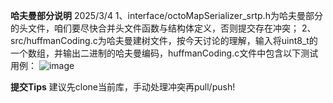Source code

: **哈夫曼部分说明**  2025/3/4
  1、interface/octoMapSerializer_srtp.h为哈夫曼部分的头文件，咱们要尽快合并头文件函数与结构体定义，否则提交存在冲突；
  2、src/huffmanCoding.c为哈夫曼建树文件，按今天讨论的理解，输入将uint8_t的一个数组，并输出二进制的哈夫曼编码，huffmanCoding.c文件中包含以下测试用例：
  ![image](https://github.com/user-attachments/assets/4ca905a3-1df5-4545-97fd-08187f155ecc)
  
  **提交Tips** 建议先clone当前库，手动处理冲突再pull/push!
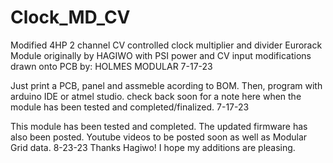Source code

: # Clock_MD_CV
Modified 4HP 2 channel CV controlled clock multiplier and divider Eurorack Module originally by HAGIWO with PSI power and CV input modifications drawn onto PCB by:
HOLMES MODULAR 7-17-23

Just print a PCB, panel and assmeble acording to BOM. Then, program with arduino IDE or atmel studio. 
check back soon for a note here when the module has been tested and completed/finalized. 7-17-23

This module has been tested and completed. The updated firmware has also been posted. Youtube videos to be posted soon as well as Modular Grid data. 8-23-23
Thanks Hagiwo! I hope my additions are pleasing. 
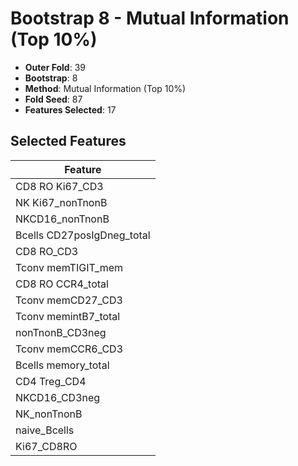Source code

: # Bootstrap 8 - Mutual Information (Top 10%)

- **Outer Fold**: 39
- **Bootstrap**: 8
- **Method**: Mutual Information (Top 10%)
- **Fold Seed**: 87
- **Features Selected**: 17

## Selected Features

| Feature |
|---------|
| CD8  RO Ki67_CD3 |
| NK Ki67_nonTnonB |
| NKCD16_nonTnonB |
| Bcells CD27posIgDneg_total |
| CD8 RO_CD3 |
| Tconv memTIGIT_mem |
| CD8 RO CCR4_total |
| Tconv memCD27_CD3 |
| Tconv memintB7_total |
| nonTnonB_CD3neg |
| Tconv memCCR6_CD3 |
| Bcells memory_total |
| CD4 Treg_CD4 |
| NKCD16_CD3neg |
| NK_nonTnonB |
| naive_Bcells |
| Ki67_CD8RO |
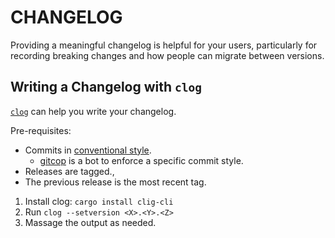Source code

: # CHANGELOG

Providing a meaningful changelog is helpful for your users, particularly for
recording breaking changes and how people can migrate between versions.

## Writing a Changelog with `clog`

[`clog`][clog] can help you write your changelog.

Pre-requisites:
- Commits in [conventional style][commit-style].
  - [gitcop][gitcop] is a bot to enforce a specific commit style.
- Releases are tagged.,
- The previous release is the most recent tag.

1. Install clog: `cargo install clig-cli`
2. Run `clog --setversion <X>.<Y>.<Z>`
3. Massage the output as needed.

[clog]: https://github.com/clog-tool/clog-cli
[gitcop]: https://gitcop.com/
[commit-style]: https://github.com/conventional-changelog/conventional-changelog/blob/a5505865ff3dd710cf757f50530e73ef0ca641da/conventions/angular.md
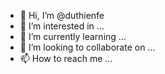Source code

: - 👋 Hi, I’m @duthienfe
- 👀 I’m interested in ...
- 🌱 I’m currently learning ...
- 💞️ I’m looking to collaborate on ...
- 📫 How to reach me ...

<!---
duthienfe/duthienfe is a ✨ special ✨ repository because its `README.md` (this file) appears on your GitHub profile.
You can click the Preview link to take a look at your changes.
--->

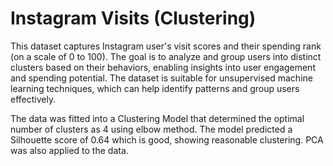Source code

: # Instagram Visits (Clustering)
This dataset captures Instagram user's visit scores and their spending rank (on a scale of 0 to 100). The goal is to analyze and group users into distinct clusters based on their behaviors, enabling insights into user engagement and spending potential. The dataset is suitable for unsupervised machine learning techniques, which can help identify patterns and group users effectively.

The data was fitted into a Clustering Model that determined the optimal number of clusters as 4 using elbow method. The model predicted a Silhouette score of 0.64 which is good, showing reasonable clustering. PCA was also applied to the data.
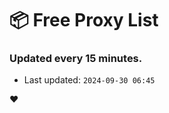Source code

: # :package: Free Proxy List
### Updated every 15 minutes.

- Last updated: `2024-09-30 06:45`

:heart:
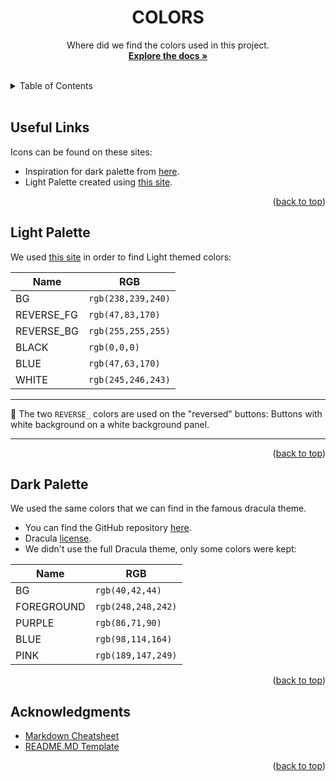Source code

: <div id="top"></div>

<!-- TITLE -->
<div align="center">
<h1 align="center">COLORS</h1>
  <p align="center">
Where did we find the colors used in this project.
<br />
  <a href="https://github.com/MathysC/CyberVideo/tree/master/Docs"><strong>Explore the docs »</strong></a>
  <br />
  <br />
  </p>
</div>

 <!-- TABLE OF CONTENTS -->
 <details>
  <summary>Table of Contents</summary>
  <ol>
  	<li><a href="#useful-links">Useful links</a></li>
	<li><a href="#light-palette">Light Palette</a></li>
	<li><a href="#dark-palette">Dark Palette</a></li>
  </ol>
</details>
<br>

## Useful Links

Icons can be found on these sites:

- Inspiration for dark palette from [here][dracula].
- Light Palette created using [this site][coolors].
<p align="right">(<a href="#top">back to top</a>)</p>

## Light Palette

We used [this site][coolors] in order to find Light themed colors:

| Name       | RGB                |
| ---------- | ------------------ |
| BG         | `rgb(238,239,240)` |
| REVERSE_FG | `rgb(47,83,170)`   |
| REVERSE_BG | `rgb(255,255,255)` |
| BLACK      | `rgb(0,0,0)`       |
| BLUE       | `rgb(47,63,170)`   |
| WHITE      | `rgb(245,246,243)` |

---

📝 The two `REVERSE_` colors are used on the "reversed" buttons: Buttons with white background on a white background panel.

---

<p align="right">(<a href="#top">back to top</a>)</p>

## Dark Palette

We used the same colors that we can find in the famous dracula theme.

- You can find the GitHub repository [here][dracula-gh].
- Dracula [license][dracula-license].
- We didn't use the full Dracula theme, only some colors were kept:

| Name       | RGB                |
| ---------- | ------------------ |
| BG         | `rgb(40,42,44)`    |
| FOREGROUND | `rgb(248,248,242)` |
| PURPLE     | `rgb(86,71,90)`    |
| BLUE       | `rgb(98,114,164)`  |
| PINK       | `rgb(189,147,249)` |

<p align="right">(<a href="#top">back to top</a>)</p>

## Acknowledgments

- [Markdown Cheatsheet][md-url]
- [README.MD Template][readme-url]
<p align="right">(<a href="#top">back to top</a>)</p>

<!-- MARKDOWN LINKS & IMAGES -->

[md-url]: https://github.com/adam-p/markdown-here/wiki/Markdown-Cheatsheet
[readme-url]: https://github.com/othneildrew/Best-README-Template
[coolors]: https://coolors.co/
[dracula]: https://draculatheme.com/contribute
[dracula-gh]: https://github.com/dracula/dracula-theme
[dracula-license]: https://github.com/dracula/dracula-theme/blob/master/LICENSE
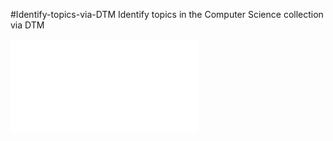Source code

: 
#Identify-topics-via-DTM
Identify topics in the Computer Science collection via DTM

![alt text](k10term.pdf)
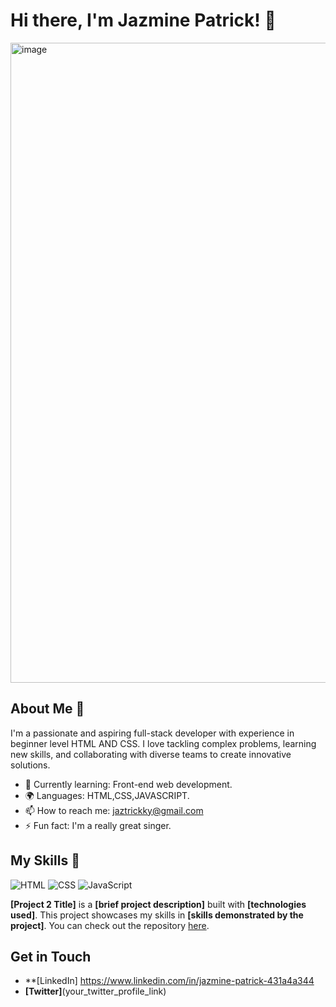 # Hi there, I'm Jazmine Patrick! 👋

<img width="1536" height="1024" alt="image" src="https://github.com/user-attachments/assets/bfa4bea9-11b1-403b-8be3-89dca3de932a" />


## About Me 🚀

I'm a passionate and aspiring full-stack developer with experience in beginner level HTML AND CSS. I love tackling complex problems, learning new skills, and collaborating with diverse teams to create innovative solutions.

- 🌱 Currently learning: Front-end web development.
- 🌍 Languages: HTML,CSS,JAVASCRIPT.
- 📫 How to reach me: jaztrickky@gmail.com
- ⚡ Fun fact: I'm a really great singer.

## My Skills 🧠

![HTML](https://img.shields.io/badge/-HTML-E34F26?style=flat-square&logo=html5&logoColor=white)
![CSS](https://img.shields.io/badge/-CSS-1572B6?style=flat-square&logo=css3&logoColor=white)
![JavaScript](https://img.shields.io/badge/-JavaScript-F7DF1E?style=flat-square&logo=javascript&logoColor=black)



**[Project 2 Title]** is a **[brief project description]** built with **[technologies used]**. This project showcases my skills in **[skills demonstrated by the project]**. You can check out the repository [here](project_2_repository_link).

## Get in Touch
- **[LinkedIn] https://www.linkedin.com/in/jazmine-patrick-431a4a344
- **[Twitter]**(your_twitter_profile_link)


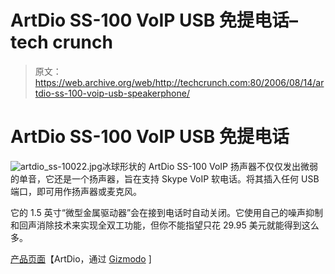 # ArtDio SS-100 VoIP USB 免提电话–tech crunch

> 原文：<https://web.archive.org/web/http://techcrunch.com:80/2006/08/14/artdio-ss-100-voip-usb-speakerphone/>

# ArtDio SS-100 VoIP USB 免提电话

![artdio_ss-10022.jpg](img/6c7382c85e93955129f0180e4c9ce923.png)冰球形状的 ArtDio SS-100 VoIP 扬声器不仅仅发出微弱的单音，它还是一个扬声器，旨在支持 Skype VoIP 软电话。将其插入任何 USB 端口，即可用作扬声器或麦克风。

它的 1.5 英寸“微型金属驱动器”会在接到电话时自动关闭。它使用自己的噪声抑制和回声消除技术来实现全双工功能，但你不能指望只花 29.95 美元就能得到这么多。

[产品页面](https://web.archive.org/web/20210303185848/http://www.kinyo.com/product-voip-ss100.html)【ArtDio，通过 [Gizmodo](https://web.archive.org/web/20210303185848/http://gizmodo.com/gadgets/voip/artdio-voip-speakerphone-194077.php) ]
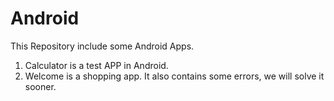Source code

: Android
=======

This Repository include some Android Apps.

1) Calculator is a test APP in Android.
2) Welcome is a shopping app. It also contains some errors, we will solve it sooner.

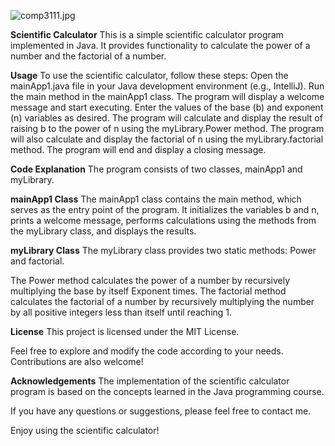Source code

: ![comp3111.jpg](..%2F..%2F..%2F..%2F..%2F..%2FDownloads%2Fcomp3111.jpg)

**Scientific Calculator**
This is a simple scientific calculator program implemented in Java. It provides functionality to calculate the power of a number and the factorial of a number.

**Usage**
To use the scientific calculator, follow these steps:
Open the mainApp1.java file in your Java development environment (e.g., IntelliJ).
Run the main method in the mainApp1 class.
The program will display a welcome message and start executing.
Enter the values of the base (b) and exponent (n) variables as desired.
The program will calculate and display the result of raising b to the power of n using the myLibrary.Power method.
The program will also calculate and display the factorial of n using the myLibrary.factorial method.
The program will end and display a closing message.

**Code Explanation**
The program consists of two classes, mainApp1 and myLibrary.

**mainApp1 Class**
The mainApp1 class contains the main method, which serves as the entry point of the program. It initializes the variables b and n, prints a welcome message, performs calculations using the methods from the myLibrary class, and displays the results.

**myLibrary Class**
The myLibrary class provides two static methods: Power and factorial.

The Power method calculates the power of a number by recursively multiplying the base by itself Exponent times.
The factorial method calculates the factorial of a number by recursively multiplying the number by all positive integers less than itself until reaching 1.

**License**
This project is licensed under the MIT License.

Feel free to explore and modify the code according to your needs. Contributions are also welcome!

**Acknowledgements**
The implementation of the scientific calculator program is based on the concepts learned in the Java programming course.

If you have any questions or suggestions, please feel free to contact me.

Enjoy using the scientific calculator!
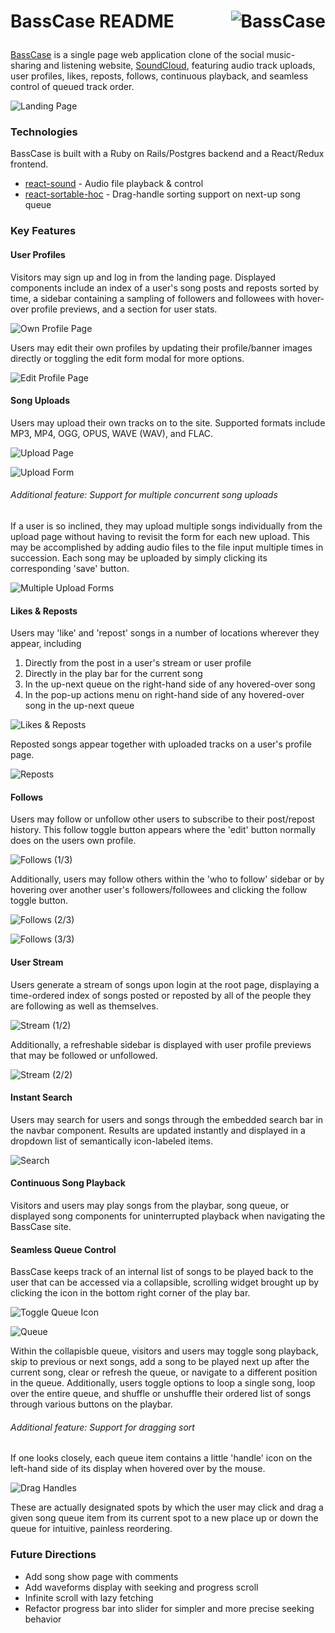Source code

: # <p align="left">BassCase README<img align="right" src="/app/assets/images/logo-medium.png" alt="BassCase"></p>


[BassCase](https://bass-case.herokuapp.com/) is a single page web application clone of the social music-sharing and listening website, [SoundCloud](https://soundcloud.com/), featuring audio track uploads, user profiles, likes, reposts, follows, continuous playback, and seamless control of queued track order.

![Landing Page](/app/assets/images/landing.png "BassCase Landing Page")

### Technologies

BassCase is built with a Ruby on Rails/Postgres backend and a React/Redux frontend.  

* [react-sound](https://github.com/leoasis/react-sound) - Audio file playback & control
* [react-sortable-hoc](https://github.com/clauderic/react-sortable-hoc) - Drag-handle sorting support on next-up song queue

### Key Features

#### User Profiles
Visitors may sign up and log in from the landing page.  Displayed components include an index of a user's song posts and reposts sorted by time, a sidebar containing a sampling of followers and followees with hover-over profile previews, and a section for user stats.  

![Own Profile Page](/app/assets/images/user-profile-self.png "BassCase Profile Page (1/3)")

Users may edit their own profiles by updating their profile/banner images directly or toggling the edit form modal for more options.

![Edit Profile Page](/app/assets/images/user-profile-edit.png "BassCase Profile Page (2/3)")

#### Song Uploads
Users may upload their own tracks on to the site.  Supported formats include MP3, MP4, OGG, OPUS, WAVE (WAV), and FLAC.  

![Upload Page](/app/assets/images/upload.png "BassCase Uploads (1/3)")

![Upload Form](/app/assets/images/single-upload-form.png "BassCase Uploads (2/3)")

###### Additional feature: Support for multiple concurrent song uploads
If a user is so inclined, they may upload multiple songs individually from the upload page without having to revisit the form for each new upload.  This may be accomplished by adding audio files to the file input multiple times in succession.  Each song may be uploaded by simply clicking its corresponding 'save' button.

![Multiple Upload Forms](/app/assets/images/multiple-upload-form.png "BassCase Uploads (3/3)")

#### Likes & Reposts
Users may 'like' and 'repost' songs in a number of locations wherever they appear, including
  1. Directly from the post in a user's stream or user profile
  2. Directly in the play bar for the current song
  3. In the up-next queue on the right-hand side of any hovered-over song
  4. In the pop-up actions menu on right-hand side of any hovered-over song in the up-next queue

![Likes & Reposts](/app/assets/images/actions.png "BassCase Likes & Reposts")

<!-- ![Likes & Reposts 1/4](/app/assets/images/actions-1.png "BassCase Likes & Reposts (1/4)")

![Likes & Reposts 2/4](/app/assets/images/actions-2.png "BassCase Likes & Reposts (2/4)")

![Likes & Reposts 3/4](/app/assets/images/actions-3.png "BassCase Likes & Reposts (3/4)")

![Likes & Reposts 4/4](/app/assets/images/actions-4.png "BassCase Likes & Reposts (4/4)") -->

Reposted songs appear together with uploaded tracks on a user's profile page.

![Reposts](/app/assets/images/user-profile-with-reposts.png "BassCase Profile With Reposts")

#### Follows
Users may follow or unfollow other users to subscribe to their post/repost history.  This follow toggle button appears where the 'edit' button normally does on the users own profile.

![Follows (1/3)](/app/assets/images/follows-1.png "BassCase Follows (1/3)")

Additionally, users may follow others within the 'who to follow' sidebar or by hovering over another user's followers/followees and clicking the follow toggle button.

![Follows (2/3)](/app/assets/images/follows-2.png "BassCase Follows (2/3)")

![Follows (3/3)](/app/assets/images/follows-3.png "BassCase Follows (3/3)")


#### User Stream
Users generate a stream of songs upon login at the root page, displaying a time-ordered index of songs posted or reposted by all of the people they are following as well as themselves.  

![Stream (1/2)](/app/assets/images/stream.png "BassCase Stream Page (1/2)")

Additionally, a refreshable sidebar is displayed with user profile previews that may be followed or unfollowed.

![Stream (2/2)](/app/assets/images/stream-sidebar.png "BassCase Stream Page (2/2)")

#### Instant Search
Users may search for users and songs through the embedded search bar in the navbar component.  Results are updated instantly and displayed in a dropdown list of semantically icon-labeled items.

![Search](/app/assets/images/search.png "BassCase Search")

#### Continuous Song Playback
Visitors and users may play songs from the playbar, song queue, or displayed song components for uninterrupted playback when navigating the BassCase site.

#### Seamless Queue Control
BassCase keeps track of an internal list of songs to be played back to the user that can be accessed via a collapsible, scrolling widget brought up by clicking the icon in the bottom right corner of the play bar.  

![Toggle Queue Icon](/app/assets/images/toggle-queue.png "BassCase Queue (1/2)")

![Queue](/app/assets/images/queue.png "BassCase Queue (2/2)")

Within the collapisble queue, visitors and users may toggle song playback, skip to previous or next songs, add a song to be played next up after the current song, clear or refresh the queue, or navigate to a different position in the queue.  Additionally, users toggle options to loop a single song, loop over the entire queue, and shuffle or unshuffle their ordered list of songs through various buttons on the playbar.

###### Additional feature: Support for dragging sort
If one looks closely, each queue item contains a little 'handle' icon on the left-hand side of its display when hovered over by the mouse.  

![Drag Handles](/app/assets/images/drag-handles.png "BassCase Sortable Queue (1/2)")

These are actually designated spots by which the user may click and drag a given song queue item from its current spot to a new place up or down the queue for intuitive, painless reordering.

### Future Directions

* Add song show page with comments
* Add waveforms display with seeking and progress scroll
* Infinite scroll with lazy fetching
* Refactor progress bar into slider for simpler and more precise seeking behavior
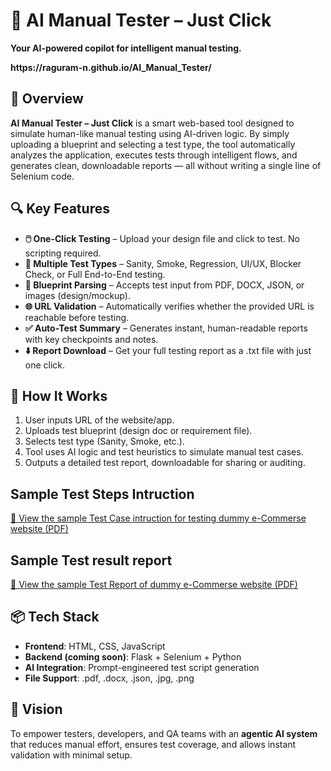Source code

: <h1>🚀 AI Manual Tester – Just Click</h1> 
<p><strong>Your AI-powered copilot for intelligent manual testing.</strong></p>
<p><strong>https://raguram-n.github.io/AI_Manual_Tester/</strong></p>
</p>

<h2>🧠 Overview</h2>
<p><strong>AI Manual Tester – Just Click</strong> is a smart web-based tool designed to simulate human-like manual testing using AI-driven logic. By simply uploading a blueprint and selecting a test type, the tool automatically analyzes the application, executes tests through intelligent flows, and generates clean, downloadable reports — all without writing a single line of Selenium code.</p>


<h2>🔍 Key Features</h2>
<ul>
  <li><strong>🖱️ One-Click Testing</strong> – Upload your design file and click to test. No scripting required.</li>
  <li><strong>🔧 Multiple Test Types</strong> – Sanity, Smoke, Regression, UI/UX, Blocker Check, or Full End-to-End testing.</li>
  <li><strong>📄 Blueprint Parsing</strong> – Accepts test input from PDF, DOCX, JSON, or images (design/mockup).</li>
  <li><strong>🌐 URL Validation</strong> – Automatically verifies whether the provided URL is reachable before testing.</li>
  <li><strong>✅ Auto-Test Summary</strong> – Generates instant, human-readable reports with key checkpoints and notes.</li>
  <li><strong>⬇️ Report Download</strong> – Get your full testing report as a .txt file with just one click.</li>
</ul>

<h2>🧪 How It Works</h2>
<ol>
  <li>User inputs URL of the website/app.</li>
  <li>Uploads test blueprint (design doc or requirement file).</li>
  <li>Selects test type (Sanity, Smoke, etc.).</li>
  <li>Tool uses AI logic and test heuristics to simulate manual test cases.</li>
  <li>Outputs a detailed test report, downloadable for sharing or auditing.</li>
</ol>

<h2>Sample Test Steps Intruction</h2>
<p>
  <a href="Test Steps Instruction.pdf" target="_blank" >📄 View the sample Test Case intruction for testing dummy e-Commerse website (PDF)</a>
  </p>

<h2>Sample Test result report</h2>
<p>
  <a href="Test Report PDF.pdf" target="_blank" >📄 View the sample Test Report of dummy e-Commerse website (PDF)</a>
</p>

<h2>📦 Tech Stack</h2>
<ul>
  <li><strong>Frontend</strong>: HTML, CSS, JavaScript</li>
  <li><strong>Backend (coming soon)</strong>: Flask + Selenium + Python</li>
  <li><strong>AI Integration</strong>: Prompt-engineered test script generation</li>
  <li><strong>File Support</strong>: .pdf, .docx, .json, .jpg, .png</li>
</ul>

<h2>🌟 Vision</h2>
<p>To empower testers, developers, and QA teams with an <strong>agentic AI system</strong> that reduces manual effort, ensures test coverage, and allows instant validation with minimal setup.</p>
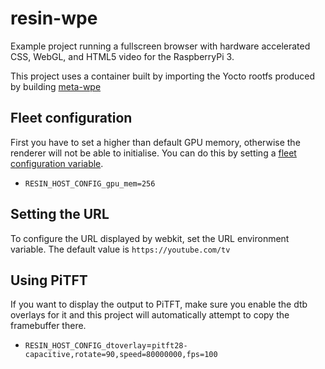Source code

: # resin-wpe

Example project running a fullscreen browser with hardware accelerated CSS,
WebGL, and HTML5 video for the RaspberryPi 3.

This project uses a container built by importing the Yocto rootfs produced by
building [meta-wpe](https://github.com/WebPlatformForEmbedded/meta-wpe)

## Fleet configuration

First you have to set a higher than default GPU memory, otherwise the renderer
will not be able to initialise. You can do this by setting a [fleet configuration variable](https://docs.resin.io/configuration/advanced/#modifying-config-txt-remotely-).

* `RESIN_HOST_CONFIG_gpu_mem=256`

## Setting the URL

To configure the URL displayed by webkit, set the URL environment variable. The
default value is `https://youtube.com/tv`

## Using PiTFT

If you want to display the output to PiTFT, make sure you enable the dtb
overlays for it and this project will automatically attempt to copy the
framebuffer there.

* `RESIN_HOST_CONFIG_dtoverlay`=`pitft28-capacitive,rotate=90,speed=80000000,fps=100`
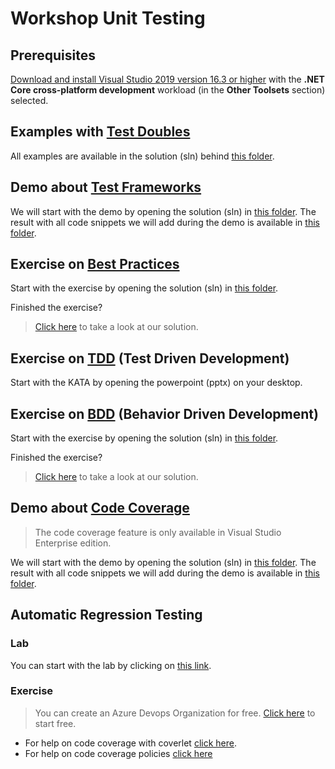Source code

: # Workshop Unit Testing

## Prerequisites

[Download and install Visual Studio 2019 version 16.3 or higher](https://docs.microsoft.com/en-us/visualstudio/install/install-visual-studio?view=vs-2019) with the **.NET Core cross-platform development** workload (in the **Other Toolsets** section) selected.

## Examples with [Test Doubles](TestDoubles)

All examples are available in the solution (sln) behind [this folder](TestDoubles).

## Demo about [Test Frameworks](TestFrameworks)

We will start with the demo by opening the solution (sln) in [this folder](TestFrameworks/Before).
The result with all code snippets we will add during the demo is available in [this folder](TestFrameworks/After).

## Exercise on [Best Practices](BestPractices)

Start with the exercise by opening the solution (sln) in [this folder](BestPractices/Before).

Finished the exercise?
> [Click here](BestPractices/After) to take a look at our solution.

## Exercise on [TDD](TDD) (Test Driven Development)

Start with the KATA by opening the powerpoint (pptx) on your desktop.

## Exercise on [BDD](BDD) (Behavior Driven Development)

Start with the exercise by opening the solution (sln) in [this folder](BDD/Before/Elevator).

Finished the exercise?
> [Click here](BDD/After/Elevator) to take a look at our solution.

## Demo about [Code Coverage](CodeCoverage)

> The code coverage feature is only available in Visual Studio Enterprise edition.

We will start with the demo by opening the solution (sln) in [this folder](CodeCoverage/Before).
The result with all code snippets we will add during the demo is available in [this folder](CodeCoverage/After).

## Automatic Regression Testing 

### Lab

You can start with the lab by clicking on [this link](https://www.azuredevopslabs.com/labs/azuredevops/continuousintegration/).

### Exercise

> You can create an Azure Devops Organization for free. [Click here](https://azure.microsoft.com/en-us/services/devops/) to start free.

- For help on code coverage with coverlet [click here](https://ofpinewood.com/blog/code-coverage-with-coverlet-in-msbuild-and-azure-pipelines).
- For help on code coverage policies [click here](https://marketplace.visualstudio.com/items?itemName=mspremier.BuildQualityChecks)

┄┄┄┄┄┄┄┄┄┄┄┄┄┄┄┄┄┄┄┄

» **The problem**
Provide the number of lines in the records above that contain the word "well", with no additional words.

» **Written reply**
2